Jordan continued, “You have to ensure that you are not cheated even within what you have signed up to get and I think in that regard, we are not doing a very good job because seven years after oil has been found we don’t have in place, I believe, not even maybe 10 percent of the legal, regulatory, human and other factors in place to ensure that in terms of what is in the contract, we get every ounce of it even as we move or attempt to get renegotiation…”
The former Minister’s comments are also in sync with the findings outlined in a key report by the World Bank which outlined that the shortage of oil-sector experts in relevant government entities, combined with inadequate human and capital resources, limits the country’s ability to monitor, audit, and enforce regulations on oil companies.

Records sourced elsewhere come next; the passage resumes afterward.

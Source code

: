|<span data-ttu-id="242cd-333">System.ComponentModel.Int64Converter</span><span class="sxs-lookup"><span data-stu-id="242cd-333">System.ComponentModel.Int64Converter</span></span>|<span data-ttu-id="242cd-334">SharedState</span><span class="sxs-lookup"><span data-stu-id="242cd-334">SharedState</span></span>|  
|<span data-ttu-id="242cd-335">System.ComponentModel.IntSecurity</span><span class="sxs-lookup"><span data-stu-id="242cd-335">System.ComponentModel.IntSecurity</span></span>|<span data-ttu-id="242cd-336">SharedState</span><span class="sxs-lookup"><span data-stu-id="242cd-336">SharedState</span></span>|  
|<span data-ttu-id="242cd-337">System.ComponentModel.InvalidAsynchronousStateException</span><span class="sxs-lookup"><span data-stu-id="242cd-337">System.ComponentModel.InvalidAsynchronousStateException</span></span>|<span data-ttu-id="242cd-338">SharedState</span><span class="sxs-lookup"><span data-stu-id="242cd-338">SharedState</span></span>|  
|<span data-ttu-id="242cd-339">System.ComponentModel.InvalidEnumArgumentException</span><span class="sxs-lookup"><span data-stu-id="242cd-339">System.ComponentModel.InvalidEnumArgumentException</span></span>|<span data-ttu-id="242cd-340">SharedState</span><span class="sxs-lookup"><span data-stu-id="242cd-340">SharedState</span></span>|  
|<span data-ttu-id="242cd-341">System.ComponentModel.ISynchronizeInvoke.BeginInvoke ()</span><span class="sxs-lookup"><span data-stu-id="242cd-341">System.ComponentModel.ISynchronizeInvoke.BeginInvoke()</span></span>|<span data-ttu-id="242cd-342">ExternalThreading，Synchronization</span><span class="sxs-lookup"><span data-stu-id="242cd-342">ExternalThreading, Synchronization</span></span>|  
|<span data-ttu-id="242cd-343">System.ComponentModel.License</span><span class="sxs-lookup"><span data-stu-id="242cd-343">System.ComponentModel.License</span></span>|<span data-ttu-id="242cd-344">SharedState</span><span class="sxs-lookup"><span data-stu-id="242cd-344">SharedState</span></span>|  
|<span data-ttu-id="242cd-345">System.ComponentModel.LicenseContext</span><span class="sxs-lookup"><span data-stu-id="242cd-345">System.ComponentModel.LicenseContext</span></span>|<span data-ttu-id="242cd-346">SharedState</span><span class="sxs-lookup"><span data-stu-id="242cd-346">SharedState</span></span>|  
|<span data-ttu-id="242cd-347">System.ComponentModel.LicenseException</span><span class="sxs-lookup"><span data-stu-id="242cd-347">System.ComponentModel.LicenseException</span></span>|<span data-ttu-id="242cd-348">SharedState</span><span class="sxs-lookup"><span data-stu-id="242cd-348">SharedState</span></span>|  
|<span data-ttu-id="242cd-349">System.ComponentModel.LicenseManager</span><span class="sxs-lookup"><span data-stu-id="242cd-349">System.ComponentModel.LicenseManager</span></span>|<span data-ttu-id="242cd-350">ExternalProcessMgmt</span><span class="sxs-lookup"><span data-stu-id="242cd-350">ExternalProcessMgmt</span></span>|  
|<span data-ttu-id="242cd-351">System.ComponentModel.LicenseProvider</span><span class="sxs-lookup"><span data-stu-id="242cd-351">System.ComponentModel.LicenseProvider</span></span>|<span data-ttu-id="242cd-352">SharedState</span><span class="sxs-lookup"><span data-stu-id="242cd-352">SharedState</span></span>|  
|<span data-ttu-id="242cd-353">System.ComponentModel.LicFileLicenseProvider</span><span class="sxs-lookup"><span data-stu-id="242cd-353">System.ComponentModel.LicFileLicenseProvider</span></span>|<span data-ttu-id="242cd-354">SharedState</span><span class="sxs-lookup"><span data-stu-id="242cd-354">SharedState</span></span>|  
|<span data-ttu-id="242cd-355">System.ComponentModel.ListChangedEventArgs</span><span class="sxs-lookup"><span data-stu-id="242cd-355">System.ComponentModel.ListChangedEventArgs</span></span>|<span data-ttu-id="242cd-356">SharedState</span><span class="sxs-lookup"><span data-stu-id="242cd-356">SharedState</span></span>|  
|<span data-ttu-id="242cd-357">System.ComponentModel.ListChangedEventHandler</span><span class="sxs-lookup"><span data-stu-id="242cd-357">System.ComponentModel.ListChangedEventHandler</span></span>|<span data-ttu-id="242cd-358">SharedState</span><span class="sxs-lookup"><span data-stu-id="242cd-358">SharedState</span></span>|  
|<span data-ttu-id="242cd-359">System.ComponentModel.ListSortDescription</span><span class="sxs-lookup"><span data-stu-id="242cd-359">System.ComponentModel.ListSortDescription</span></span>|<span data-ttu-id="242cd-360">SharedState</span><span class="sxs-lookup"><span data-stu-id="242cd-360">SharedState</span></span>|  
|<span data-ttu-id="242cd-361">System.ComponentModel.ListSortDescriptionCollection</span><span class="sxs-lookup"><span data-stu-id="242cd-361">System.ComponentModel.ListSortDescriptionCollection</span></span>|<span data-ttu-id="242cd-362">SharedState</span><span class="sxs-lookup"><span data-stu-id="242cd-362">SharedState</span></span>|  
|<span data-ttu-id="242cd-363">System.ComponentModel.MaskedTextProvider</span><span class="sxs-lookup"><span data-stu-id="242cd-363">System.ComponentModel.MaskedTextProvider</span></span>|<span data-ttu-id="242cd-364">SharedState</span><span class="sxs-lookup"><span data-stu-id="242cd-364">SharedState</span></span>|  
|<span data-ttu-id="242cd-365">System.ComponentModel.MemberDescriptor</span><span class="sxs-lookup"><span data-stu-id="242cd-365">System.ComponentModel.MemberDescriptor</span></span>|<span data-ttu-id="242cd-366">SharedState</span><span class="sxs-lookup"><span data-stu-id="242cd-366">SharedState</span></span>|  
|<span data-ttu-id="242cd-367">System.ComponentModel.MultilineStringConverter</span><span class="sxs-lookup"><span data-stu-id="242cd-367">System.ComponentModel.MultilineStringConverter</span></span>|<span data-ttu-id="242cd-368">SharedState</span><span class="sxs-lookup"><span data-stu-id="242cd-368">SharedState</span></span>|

Further to its call for the relevant experts to be put in place, the financial institution said the international experience for oil producing states reveals that successfully managing the sector requires the transparent and accountable implementation of robust policy and institutional framework composed of five core elements. It said these include: (i) policies, laws, and contractual arrangements that maximize the benefits of oil revenues and minimize downside risks; (ii) a set of regulatory institutions capable of effective oversight; (iii) appropriate fiscal policies and sound public financial management (PFM) infrastructure; (iv) robust revenue management and distribution mechanisms; and (v) policies to promote sustainable long-term development. Although Guyana has made substantial progress in strengthening the management of the oil sector in the said areas outlined, the international financial institution that provides loans and grants to the governments of low- and middle-income countries outlined that further measures are desperately needed to align the country with best practices. It stressed, in the same way other stakeholders have done for the last six to seven years, that legislative modernisation will help maximise benefits, manage technical, environmental, social, and financial risks, and build capacity to engage effectively with investors. At present, the key laws governing the sector include the Petroleum (Production) Act of 1938, the Petroleum (Exploration and Production) Act of 1986 and related regulations, and the Upstream Legal Requirements for Petroleum (2004).
These instruments, along with the Guyana Geology and Mines Commission Act, the Mining Act, the Environmental Protection Act, the Occupational Safety and Health Act, and other relevant pieces of legislation, are yet to be adjusted to reflect that Guyana is no longer a frontier but instead a proven oil producer.